**Exercise:** Leave out the pictures and return every entry exactly as it appears.
────────────────
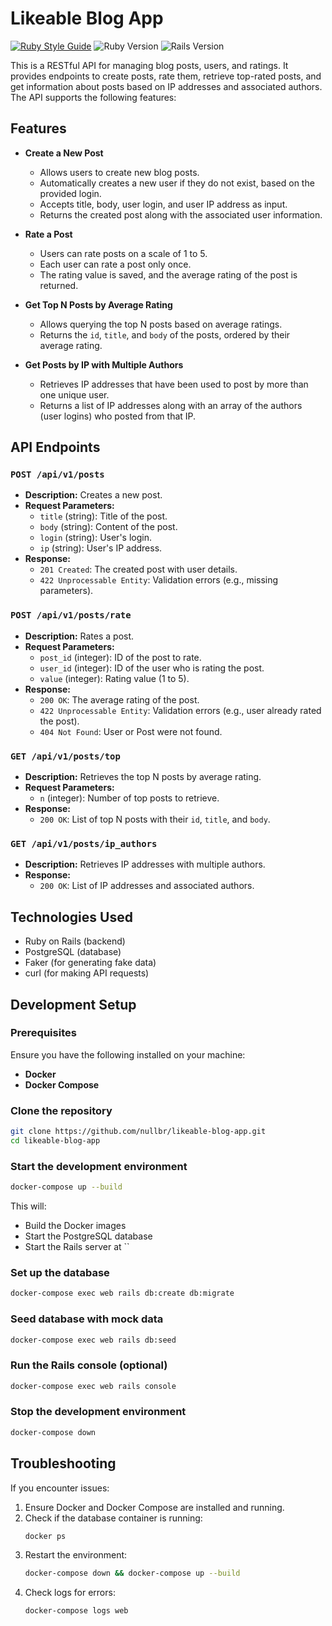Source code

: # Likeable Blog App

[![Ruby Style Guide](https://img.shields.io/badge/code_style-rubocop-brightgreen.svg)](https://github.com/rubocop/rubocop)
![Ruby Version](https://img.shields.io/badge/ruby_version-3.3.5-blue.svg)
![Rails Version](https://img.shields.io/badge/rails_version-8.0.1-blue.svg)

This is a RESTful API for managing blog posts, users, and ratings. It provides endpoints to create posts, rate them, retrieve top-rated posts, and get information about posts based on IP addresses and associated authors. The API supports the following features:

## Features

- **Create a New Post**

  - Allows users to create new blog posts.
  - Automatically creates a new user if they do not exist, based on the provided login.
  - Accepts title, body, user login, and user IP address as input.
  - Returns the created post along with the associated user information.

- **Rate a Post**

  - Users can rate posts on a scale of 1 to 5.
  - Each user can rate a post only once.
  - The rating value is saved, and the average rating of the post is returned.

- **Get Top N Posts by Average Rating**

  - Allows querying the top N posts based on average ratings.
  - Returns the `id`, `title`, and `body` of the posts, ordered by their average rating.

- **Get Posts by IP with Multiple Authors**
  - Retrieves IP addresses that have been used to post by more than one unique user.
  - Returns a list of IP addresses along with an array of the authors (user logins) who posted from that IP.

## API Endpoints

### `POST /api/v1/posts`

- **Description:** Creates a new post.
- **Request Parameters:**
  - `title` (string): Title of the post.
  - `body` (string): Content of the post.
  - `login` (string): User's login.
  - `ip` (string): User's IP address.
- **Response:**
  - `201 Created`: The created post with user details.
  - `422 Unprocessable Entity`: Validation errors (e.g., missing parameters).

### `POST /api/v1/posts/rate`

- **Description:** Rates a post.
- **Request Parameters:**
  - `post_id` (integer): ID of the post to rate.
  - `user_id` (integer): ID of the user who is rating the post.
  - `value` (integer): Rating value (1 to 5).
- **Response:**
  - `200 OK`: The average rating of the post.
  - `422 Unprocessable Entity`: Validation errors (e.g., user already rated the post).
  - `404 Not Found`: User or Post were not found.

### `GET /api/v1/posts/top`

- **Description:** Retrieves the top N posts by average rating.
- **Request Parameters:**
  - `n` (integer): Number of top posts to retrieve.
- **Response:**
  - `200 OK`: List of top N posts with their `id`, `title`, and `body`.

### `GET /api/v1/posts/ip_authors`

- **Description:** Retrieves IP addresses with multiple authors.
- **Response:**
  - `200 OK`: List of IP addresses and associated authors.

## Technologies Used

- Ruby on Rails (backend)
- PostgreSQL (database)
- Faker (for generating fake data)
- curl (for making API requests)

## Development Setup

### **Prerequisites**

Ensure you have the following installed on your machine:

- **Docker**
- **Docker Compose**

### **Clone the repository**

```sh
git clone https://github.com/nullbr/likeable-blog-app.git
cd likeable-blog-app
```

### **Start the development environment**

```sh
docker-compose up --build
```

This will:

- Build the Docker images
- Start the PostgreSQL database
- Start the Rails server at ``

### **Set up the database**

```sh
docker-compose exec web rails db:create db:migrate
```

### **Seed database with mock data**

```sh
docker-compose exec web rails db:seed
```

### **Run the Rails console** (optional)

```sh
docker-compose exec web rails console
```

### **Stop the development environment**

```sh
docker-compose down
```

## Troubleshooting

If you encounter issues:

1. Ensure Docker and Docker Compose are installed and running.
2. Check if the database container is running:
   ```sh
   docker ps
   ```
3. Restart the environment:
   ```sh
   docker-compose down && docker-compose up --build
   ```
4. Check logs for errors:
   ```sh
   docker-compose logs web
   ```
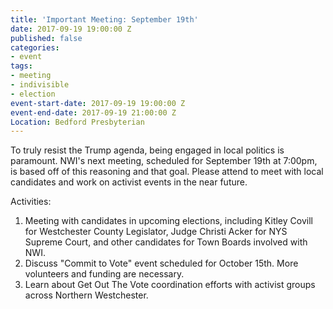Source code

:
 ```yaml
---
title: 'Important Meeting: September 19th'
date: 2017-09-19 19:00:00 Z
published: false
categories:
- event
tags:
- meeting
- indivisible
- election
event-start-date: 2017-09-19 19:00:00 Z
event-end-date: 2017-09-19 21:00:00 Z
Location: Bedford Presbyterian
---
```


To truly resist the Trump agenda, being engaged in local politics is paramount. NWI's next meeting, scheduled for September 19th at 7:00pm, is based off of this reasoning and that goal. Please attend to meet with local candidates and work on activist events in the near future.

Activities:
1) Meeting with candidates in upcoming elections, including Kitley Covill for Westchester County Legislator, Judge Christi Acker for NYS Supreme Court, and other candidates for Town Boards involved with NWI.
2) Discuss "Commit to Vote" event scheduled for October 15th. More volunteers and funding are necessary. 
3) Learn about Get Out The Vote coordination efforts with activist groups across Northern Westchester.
────────────────
**Your solution:**
Source code

: # Likeable Blog App

[![Ruby Style Guide](https://img.shields.io/badge/code_style-rubocop-brightgreen.svg)](https://github.com/rubocop/rubocop)
![Ruby Version](https://img.shields.io/badge/ruby_version-3.3.5-blue.svg)
![Rails Version](https://img.shields.io/badge/rails_version-8.0.1-blue.svg)

This is a RESTful API for managing blog posts, users, and ratings. It provides endpoints to create posts, rate them, retrieve top-rated posts, and get information about posts based on IP addresses and associated authors. The API supports the following features:

## Features

- **Create a New Post**

  - Allows users to create new blog posts.
  - Automatically creates a new user if they do not exist, based on the provided login.
  - Accepts title, body, user login, and user IP address as input.
  - Returns the created post along with the associated user information.

- **Rate a Post**

  - Users can rate posts on a scale of 1 to 5.
  - Each user can rate a post only once.
  - The rating value is saved, and the average rating of the post is returned.

- **Get Top N Posts by Average Rating**

  - Allows querying the top N posts based on average ratings.
  - Returns the `id`, `title`, and `body` of the posts, ordered by their average rating.

- **Get Posts by IP with Multiple Authors**
  - Retrieves IP addresses that have been used to post by more than one unique user.
  - Returns a list of IP addresses along with an array of the authors (user logins) who posted from that IP.

## API Endpoints

### `POST /api/v1/posts`

- **Description:** Creates a new post.
- **Request Parameters:**
  - `title` (string): Title of the post.
  - `body` (string): Content of the post.
  - `login` (string): User's login.
  - `ip` (string): User's IP address.
- **Response:**
  - `201 Created`: The created post with user details.
  - `422 Unprocessable Entity`: Validation errors (e.g., missing parameters).

### `POST /api/v1/posts/rate`

- **Description:** Rates a post.
- **Request Parameters:**
  - `post_id` (integer): ID of the post to rate.
  - `user_id` (integer): ID of the user who is rating the post.
  - `value` (integer): Rating value (1 to 5).
- **Response:**
  - `200 OK`: The average rating of the post.
  - `422 Unprocessable Entity`: Validation errors (e.g., user already rated the post).
  - `404 Not Found`: User or Post were not found.

### `GET /api/v1/posts/top`

- **Description:** Retrieves the top N posts by average rating.
- **Request Parameters:**
  - `n` (integer): Number of top posts to retrieve.
- **Response:**
  - `200 OK`: List of top N posts with their `id`, `title`, and `body`.

### `GET /api/v1/posts/ip_authors`

- **Description:** Retrieves IP addresses with multiple authors.
- **Response:**
  - `200 OK`: List of IP addresses and associated authors.

## Technologies Used

- Ruby on Rails (backend)
- PostgreSQL (database)
- Faker (for generating fake data)
- curl (for making API requests)

## Development Setup

### **Prerequisites**

Ensure you have the following installed on your machine:

- **Docker**
- **Docker Compose**

### **Clone the repository**

```sh
git clone https://github.com/nullbr/likeable-blog-app.git
cd likeable-blog-app
```

### **Start the development environment**

```sh
docker-compose up --build
```

This will:

- Build the Docker images
- Start the PostgreSQL database
- Start the Rails server at ``

### **Set up the database**

```sh
docker-compose exec web rails db:create db:migrate
```

### **Seed database with mock data**

```sh
docker-compose exec web rails db:seed
```

### **Run the Rails console** (optional)

```sh
docker-compose exec web rails console
```

### **Stop the development environment**

```sh
docker-compose down
```

## Troubleshooting

If you encounter issues:

1. Ensure Docker and Docker Compose are installed and running.
2. Check if the database container is running:
   ```sh
   docker ps
   ```
3. Restart the environment:
   ```sh
   docker-compose down && docker-compose up --build
   ```
4. Check logs for errors:
   ```sh
   docker-compose logs web
   ```
Source code

:
 ```yaml
---
title: 'Important Meeting: September 19th'
date: 2017-09-19 19:00:00 Z
published: false
categories:
- event
tags:
- meeting
- indivisible
- election
event-start-date: 2017-09-19 19:00:00 Z
event-end-date: 2017-09-19 21:00:00 Z
Location: Bedford Presbyterian
---
```


To truly resist the Trump agenda, being engaged in local politics is paramount. NWI's next meeting, scheduled for September 19th at 7:00pm, is based off of this reasoning and that goal. Please attend to meet with local candidates and work on activist events in the near future.

Activities:
1) Meeting with candidates in upcoming elections, including Kitley Covill for Westchester County Legislator, Judge Christi Acker for NYS Supreme Court, and other candidates for Town Boards involved with NWI.
2) Discuss "Commit to Vote" event scheduled for October 15th. More volunteers and funding are necessary. 
3) Learn about Get Out The Vote coordination efforts with activist groups across Northern Westchester.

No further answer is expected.